This matter comes before the Court on the pro se motion of plaintiff Robert Bentley Marlow to alter or amend the judgment pursuant to Federal Rule of Civil Procedure 59(e) or, in the alternative, for a new trial pursuant to Federal Rule of Civil Procedure 59(a)(1)(A) (Doc. 92). Defendant Vance E. Sawyer has responded to the motion (Doc. 94). The Court also considers the parties' respective requests for costs and objections thereto (Docs. 81-83, 86-89 & 93).

I. Background

Appearing pro se, Marlow filed this personal injury and property damage lawsuit against Sawyer alleging negligence and willful and wanton conduct related to an auto accident that occurred on September 28, 2014, on Interstate 24 in Johnson County, Illinois. See Final Pretrial Order at 1 (Doc. 55). When the accident occurred, Marlow was asleep in the passenger seat of his 1992 GMC Sierra pickup truck, which was being driven by his friend Allen Moser at the time. Id. at 2. Sawyer had been drinking alcohol before the accident and admitted that the accident was his fault. Id. Therefore, only the issues for trial were whether Sawyer's conduct was willful and wanton and the amount of damages.

This case was tried to a jury on January 22 and 23, 2018. The Court allowed Marlow to present relevant evidence of punitive damages to the jury. However, it disallowed certain evidence of Sawyer's post-accident conduct to avoid responsibility for the accident, finding that such conduct was not relevant to whether Sawyer was acting with reckless indifference at the time he caused the accident (Doc. 61). On January 23, 2018, the jury rendered a verdict in favor of Marlow in the amount of $30,000 in compensatory damages and $10,000 in punitive damages. Written judgment was entered the following day, January 24, 2018.

II. Motion to Alter or Amend Judgment

On February 26, 2018, Marlow filed the pending motion to alter or amend the punitive damages component of the verdict pursuant to Rule 59(e). In his motion, he makes three arguments. First, he argues that the Court erred in barring evidence of some of Sawyer's post-accident conduct to avoid responsibility for the accident. Second, he believes the defense improperly argued Marlow's financial condition to the jury when income and wage loss were not in issue. Third, he asks the Court to increase the amount of punitive damages because the amount awarded by the jury is insufficient to serve the purpose of punishing Sawyer in light of his reprehensible post-accident conduct the jury was not able to consider.

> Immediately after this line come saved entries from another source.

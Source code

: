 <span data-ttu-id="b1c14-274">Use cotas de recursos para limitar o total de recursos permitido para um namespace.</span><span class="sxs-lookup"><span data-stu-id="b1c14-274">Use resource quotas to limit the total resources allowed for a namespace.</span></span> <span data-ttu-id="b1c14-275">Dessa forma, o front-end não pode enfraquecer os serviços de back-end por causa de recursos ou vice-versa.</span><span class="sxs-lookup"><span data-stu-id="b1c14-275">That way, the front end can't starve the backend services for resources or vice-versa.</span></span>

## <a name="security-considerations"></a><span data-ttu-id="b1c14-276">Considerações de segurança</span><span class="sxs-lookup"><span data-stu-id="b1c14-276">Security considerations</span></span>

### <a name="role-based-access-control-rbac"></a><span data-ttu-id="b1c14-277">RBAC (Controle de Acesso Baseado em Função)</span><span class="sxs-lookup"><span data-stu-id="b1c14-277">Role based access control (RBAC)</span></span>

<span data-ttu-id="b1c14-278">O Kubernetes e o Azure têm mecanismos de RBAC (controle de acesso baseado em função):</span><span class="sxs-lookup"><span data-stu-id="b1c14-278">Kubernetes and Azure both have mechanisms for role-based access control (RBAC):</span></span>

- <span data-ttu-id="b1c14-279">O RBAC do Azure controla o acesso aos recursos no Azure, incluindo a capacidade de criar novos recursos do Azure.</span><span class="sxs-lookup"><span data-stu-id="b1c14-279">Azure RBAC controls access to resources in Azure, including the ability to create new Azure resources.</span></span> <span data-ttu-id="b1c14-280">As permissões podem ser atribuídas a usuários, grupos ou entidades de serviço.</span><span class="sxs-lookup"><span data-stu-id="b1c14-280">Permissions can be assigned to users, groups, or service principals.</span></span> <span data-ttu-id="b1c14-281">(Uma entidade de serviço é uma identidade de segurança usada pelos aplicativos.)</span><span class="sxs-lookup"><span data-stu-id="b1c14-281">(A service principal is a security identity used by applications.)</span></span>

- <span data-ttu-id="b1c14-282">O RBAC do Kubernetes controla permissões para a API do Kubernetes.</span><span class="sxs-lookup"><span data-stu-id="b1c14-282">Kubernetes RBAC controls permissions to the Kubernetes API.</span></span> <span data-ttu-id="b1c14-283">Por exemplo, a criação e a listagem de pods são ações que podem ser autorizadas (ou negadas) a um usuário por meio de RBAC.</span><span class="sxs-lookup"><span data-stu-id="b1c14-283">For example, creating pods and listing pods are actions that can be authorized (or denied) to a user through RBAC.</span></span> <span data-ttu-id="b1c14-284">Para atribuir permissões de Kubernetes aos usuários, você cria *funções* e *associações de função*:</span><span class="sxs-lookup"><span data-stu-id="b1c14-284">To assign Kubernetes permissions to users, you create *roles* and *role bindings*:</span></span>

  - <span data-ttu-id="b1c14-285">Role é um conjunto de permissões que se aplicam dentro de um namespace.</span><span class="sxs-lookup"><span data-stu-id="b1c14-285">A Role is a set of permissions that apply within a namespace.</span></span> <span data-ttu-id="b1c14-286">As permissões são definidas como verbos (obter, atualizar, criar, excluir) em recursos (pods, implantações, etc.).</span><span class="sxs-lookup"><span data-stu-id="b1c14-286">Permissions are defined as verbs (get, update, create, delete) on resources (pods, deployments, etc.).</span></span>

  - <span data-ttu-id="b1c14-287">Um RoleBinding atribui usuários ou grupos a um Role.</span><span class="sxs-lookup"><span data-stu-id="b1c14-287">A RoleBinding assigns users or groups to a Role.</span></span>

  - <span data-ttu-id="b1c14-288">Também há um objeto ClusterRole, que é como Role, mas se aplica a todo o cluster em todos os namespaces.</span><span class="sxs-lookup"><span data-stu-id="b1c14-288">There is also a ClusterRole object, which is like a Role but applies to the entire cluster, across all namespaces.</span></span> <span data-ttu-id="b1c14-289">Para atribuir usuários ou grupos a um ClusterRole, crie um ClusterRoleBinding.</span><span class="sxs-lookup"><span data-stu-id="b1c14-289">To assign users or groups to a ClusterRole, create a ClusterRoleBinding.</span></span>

The Court cannot consider Marlow's requests under Rule 59(e) because he filed his motion too late. A motion to alter or amend a judgment under Rule 59(e) "must be filed no later than 28 days after the entry of the judgment." Fed. R. Civ. P. 59(e). The Court cannot extend this deadline. Fed. R. Civ. P. 6(b)(2). Marlow's 28-day period began to run the day judgment was entered on the docket sheet — January 24, 2018 — and ended on February 21, 2018, 5 days before his motion was received and docketed by the Clerk's Office. He is not entitled to extend the 28 days by 3 extra days for service under Rule 6(d) because the 28-day period begins on entry of judgment, not on its service. Williams v. Illinois, 737 F.3d 473, 475 (7th Cir. 2013) ("We . . . conclude that Rule 6(d) . . . does not extend the deadline for Rule 59(e) motions."). Nor is he entitled to the benefit of the prison "mailbox rule" of Houston v. Lack, 487 U.S. 266, 276 (1988), where his motion might be deemed filed the day he placed it in the mail; the mailbox rule applies only to incarcerated people. See Clowdis v. Silverman, 666 F. App'x 267, 271 n.3 (4th Cir. 2016); Kareem v. FDIC, 482 F. App'x 594, 595 (D.C. Cir. 2012).1

Marlow's delay, however, is not fatal to his motion. Any motion for reconsideration filed after the 28-day deadline should be considered under Federal Rule of Civil Procedure 60(b) rather than 59(e). Williams, 737 F.3d at 475. It is well settled that Rule 60(b) relief is an extraordinary remedy and is granted only in exceptional circumstances. Gonzalez v. Crosby, 545 U.S. 524, 535 (2005); McCormick v. City of Chi., 230 F.3d 319, 327 (7th Cir. 2000) (citing Dickerson v. Board of Educ., 32 F.3d 1114, 1116 (7th Cir. 1994)). Rule 60(b) allows a court "to address mistakes attributable to special circumstances and not merely to erroneous applications of law." Russell v. Delco Remy Div. of Gen. Motors Corp., 51 F.3d 746, 749 (7th Cir. 1995). The rule authorizes a Court to grant relief from judgment for the specific reasons listed in the rule but does not authorize action in response to general pleas for relief. See Young v. Murphy, 161 F.R.D. 61, 62 (N.D. Ill. 1995). It is also not an appropriate vehicle for addressing simple legal error, for rehashing old arguments, or for presenting arguments that should have been raised before the court made its decision. Russell, 51 F.3d at 749; Rutledge v. United States, 230 F.3d 1041, 1052 (7th Cir. 2000); Young, 161 F.R.D. at 62; In re Oil Spill by "Amoco Cadiz," 794 F.Supp. 261, 267 (N.D. Ill. 1992), aff'd, 4 F.3d 997 (7th Cir. 1993) (Table). Rather, it is a collateral attack on a judgment, and the grounds for that attack must be something other than an argument that could have been used to obtain reversal on direct appeal. Kiswani v. Phoenix Sec. Agency, Inc., 584 F.3d 741, 743 (7th Cir. 2009).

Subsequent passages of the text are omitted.